Of course all this takes place online.  I thought about a story my grandmother told me.  My grandfather was in the Army when World War II broke out.  He left in 1942 and she saw him again in 1945.  There were of course frequent letters and an occasional phone call, but for the most part they were separated for three years.  During one four month stretch she had no confirmation of a rumor that the Queen Mary had been sunk on the way to Australia.  She knew her husband was on the ship and for months at a time she didn’t know if he was alive or not.

But it isn’t even just the difference between today and 60 years ago.  Even the soldiers of Desert Storm didn’t have the access to home that the soldiers of today do.

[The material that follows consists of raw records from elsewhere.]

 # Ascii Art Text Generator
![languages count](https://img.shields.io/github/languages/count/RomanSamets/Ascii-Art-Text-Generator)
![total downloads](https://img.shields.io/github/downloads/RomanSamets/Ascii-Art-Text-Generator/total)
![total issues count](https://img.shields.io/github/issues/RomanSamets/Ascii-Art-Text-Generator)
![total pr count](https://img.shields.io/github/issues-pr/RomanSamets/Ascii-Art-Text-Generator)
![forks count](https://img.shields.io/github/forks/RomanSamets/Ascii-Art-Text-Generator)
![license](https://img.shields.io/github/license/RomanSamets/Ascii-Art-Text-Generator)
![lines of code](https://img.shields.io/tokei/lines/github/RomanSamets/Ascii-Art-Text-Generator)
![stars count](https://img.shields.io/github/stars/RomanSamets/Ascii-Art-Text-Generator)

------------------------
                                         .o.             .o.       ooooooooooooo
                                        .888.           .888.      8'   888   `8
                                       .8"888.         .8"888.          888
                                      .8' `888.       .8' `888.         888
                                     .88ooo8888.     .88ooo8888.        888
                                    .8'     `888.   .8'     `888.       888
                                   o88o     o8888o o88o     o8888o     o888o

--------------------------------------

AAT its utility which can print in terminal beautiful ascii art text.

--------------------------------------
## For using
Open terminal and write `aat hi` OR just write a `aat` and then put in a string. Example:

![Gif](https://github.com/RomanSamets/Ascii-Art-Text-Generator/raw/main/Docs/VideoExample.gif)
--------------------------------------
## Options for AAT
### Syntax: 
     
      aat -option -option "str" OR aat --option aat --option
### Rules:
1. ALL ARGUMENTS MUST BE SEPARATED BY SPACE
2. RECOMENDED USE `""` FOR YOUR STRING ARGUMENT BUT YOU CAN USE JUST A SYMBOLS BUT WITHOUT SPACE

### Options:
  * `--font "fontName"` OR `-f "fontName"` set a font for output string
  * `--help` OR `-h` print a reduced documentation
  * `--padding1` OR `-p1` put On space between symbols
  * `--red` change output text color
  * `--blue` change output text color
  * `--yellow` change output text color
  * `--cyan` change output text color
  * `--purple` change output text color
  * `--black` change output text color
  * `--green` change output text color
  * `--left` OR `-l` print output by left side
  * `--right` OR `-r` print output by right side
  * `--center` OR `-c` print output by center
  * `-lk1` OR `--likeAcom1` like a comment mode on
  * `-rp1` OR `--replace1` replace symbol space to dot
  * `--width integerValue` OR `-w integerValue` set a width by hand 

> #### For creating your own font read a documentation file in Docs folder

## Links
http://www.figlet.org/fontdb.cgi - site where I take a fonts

The way technology is changing the world is increasing exponentially.  For those under say 30-years-old, it may seem normal and it may not be as dramatic as for those over 30.  But, just wait a few years.

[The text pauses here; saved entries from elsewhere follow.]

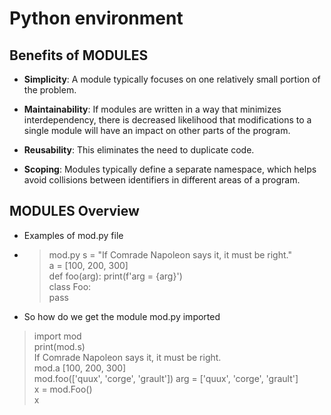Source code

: # Python environment
## Benefits of MODULES 
* __Simplicity__: A module typically focuses on one relatively small portion of the problem. 

* __Maintainability__:  If modules are written in a way that minimizes interdependency, there is decreased likelihood that modifications to a single module will have an impact on other parts of the program. 

* __Reusability__: This eliminates the need to duplicate code.

* __Scoping__: Modules typically define a separate namespace, which helps avoid collisions between identifiers in different areas of a program. 

## MODULES Overview  
* Examples of mod.py file  
* >mod.py
s = "If Comrade Napoleon says it, it must be right."  
a = [100, 200, 300]  
def foo(arg):
    print(f'arg = {arg}')  
class Foo:  
    pass

* So how do we get the module mod.py imported  
> import mod  
> print(mod.s)  
If Comrade Napoleon says it, it must be right.  
> mod.a
[100, 200, 300]  
> mod.foo(['quux', 'corge', 'grault'])
arg = ['quux', 'corge', 'grault']  
> x = mod.Foo()  
> x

If you’re going to stay on the right side of the bell (at the high end of the bell curve) you better be on top of it.  You better be paying attention.  Technology isn’t for the geeks or engineers; its for the high achiever and the rock star performer, whether your in the field or not.  It’s for the average guy if you want to stay at least average.


Leaders Learn Lessons

August 15, 2008

I’m a big college football fan.  I regularly listen to the ESPN College Football podcast though I am way behind, so I’m getting ready for the season by catching up from May through today.  I just listened to Ivan Maisel talking about a trip he took to visit the troops in the Middle East with big time football coaches Tommy Tubberville from Auburn, Mark Richt from Georgia, Randy Shannon from Miami, Charlie Weiss from Notre Dame and Jack Siedlecki of Yale.

Many of the soldiers are big fans and will get up early to watch the live broadcasts.  The coaches brought tons of souvenirs and according to Maisel one soldier commented, “I can’t believe you’re spending so much time talking to us.”

It sounded like a great trip, and one lesson really jumped out for me.  Maisel was talking about a Q and A session the coaches held with a group of soldiers.  Instead of asking about the upcoming season the vast majority of the questions were about leadership and specifics about leading young people in a stressful environment.

Obviously these coaches are world class leaders.  Just as obvious is that the soldiers they spoke to are world class acheivers.  When given the opportunity to interact with significant leaders, high achievers will pick their brains.  They know that they can learn something from every person they meet, and when they have a chance to talk to high acheivers it’s a special opportunity to learn as much as they can.

The key is to be prepared.  Know what you want to know, think about your areas of difficulty, and formulate questions before you have an opportunity to ask them.  And, if you know ahead of time you’re going to have some one-on-one time with a high achiever do some research so you can best take advantage of your opportunity.

One of the differences between high achievers and the average guy is preparation and making the most out of opportunities.